Saturn's bizarre two-tone moon, Iapetus, wears a six-mile high chain of mountains around its equator. Now scientists have a theory that explains why.
It turns out the moon may have had its own moon. A new study shows that after a billion years or so, the moon's moon lost a gravitational tug-of-war with Iapetus and got shredded into a debris ring. Over time, the chunks were pulled to the surface of Iapetus, where they neatly piled up along the equator.
"I don't think you can ever get a volcanic eruption to look like this ridge, perfectly aligned on the equator on a body that has not other evidence for internal activity. Nor does it look like any other tectonic or fault structure I have ever seen in the solar system in its perfect symmetry," planetary scientist William McKinnon with Washington University in St.

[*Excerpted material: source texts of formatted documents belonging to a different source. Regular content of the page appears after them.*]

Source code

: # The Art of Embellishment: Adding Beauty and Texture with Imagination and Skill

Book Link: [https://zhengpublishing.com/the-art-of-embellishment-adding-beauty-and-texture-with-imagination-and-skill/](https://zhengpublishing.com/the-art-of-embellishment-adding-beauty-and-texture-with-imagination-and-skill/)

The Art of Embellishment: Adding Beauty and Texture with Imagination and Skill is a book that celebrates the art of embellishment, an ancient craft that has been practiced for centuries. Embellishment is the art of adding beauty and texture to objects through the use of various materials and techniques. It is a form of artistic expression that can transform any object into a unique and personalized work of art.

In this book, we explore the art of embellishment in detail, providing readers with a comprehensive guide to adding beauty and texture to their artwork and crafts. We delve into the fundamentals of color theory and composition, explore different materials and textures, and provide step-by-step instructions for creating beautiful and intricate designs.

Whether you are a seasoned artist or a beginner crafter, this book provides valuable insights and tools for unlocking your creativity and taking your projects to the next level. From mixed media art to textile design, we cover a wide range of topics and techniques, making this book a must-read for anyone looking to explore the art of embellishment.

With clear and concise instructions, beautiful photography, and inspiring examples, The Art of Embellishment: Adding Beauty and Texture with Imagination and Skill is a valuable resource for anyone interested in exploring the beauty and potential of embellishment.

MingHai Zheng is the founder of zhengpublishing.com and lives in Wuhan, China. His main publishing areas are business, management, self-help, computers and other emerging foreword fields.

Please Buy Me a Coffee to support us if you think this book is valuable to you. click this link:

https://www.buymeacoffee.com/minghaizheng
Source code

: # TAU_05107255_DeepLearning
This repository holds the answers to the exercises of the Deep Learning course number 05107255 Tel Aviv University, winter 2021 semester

Louis, told Discovery News.
"I've always felt that its precise position on the equator really demanded an almost astronomical explanation -- it wasn't simply a fault or an ordinary mountain range or a product of volcanism of any sort. There's no sign of geologic activity," McKinnon said.
Scientists have been trying to figure out how the mountain ridge formed ever since they got a close-up view of Iapetus' rugged topography from NASA's Saturn-orbiting Cassini spacecraft.
"We hadn't seen anything like this," Andrew Dombard, with the University of Illinois' Earth and Environmental Sciences department, told Discovery News. "It's taken a while for our ideas to catch up with what the observations are showing us. The ridge itself is a massive wall that sits on the surface of Iapetus."
"This actually explains more of the observations than the other (computer) models," he added.
Scientists theorize that the 930-mile (1,500-kilometer) wide Iapetus once spun faster than it does today, which kept its small sub-satellite moving outward, much like Earth's moon is moving away from our planet today.
Over time, Saturn's clutch on its large outer moon tightened, causing Iapetus' rotational spin to slow. That in turn shifted the tidal balances between Iapetus and its satellite, which eventually got reeled in like a fish on a line. At some point, the moon's moon experienced so much force that it blasted apart.